----- AVAILABLE RECORDS -----

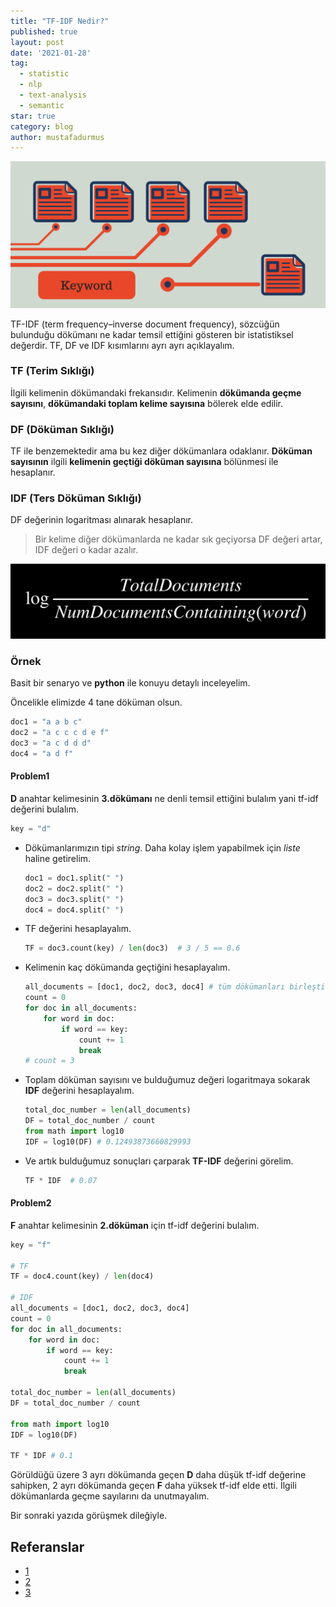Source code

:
 ```yaml
---
title: "TF-IDF Nedir?"
published: true
layout: post
date: '2021-01-28'
tag:
  - statistic
  - nlp
  - text-analysis
  - semantic
star: true
category: blog
author: mustafadurmus
---
```


![Screenshot](../assets/images/tf-idf.png)

TF-IDF (term frequency–inverse document frequency), sözcüğün bulunduğu dökümanı ne kadar temsil ettiğini gösteren bir istatistiksel değerdir. TF, DF ve IDF kısımlarını ayrı ayrı açıklayalım.



### TF (Terim Sıklığı)

İlgili kelimenin dökümandaki frekansıdır. Kelimenin **dökümanda geçme sayısını**, **dökümandaki toplam kelime sayısına** bölerek elde edilir.

### DF (Döküman Sıklığı)

TF ile benzemektedir ama bu kez diğer dökümanlara odaklanır. **Döküman sayısının** ilgili **kelimenin geçtiği döküman sayısına** bölünmesi ile hesaplanır.

### IDF (Ters Döküman Sıklığı)

DF değerinin logaritması alınarak hesaplanır. 

> Bir kelime diğer dökümanlarda ne kadar sık geçiyorsa DF değeri artar, IDF değeri o kadar azalır.



![Screenshot](../assets/images/tf-idf-formula.png)



### Örnek

Basit bir senaryo ve **python** ile konuyu detaylı inceleyelim.

Öncelikle elimizde 4 tane döküman olsun.

```python
doc1 = "a a b c"
doc2 = "a c c c d e f"
doc3 = "a c d d d"
doc4 = "a d f"
```

#### Problem1

**D** anahtar kelimesinin **3.dökümanı** ne denli temsil ettiğini bulalım yani tf-idf değerini bulalım.

```python
key = "d"
```

- Dökümanlarımızın tipi *string*. Daha kolay işlem yapabilmek için *liste* haline getirelim.

  ```python
  doc1 = doc1.split(" ")
  doc2 = doc2.split(" ")
  doc3 = doc3.split(" ")
  doc4 = doc4.split(" ")
  ```

- TF değerini hesaplayalım.

  ```python
  TF = doc3.count(key) / len(doc3)  # 3 / 5 == 0.6
  ```

- Kelimenin kaç dökümanda geçtiğini hesaplayalım.

  ```python
  all_documents = [doc1, doc2, doc3, doc4] # tüm dökümanları birleştir.
  count = 0
  for doc in all_documents:
      for word in doc:
          if word == key:
              count += 1
              break
  # count = 3
  ```

- Toplam döküman sayısını ve bulduğumuz değeri logaritmaya sokarak **IDF** değerini hesaplayalım.

  ```python
  total_doc_number = len(all_documents)
  DF = total_doc_number / count
  from math import log10
  IDF = log10(DF) # 0.12493873660829993
  ```

  

- Ve artık bulduğumuz sonuçları çarparak **TF-IDF** değerini görelim.

  ```python
  TF * IDF  # 0.07
  ```

#### Problem2 

**F** anahtar kelimesinin **2.döküman** için tf-idf değerini bulalım.

```python
key = "f"

# TF
TF = doc4.count(key) / len(doc4)

# IDF
all_documents = [doc1, doc2, doc3, doc4]
count = 0
for doc in all_documents:
    for word in doc:
        if word == key:
            count += 1
            break

total_doc_number = len(all_documents)
DF = total_doc_number / count

from math import log10
IDF = log10(DF)

TF * IDF # 0.1
```

Görüldüğü üzere 3 ayrı dökümanda geçen **D** daha düşük tf-idf değerine sahipken, 2 ayrı dökümanda geçen **F** daha yüksek tf-idf elde etti. İlgili dökümanlarda geçme sayılarını da unutmayalım. 

Bir sonraki yazıda görüşmek dileğiyle. 

## Referanslar

- [1](https://cs50.harvard.edu/ai/2020/weeks/6/)
- [2](https://en.wikipedia.org/wiki/Tf–idf)
- [3](https://nlpforhackers.io/tf-idf/)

-----

ASSIGNMENT: The records above must be printed exactly, but the pictures they hold should be omitted.

EXPECTED OUTPUT:
Source code

:
 ```yaml
---
title: "TF-IDF Nedir?"
published: true
layout: post
date: '2021-01-28'
tag:
  - statistic
  - nlp
  - text-analysis
  - semantic
star: true
category: blog
author: mustafadurmus
---
```


![Screenshot](../assets/images/tf-idf.png)

TF-IDF (term frequency–inverse document frequency), sözcüğün bulunduğu dökümanı ne kadar temsil ettiğini gösteren bir istatistiksel değerdir. TF, DF ve IDF kısımlarını ayrı ayrı açıklayalım.



### TF (Terim Sıklığı)

İlgili kelimenin dökümandaki frekansıdır. Kelimenin **dökümanda geçme sayısını**, **dökümandaki toplam kelime sayısına** bölerek elde edilir.

### DF (Döküman Sıklığı)

TF ile benzemektedir ama bu kez diğer dökümanlara odaklanır. **Döküman sayısının** ilgili **kelimenin geçtiği döküman sayısına** bölünmesi ile hesaplanır.

### IDF (Ters Döküman Sıklığı)

DF değerinin logaritması alınarak hesaplanır. 

> Bir kelime diğer dökümanlarda ne kadar sık geçiyorsa DF değeri artar, IDF değeri o kadar azalır.



![Screenshot](../assets/images/tf-idf-formula.png)



### Örnek

Basit bir senaryo ve **python** ile konuyu detaylı inceleyelim.

Öncelikle elimizde 4 tane döküman olsun.

```python
doc1 = "a a b c"
doc2 = "a c c c d e f"
doc3 = "a c d d d"
doc4 = "a d f"
```

#### Problem1

**D** anahtar kelimesinin **3.dökümanı** ne denli temsil ettiğini bulalım yani tf-idf değerini bulalım.

```python
key = "d"
```

- Dökümanlarımızın tipi *string*. Daha kolay işlem yapabilmek için *liste* haline getirelim.

  ```python
  doc1 = doc1.split(" ")
  doc2 = doc2.split(" ")
  doc3 = doc3.split(" ")
  doc4 = doc4.split(" ")
  ```

- TF değerini hesaplayalım.

  ```python
  TF = doc3.count(key) / len(doc3)  # 3 / 5 == 0.6
  ```

- Kelimenin kaç dökümanda geçtiğini hesaplayalım.

  ```python
  all_documents = [doc1, doc2, doc3, doc4] # tüm dökümanları birleştir.
  count = 0
  for doc in all_documents:
      for word in doc:
          if word == key:
              count += 1
              break
  # count = 3
  ```

- Toplam döküman sayısını ve bulduğumuz değeri logaritmaya sokarak **IDF** değerini hesaplayalım.

  ```python
  total_doc_number = len(all_documents)
  DF = total_doc_number / count
  from math import log10
  IDF = log10(DF) # 0.12493873660829993
  ```

  

- Ve artık bulduğumuz sonuçları çarparak **TF-IDF** değerini görelim.

  ```python
  TF * IDF  # 0.07
  ```

#### Problem2 

**F** anahtar kelimesinin **2.döküman** için tf-idf değerini bulalım.

```python
key = "f"

# TF
TF = doc4.count(key) / len(doc4)

# IDF
all_documents = [doc1, doc2, doc3, doc4]
count = 0
for doc in all_documents:
    for word in doc:
        if word == key:
            count += 1
            break

total_doc_number = len(all_documents)
DF = total_doc_number / count

from math import log10
IDF = log10(DF)

TF * IDF # 0.1
```

Görüldüğü üzere 3 ayrı dökümanda geçen **D** daha düşük tf-idf değerine sahipken, 2 ayrı dökümanda geçen **F** daha yüksek tf-idf elde etti. İlgili dökümanlarda geçme sayılarını da unutmayalım. 

Bir sonraki yazıda görüşmek dileğiyle. 

## Referanslar

- [1](https://cs50.harvard.edu/ai/2020/weeks/6/)
- [2](https://en.wikipedia.org/wiki/Tf–idf)
- [3](https://nlpforhackers.io/tf-idf/)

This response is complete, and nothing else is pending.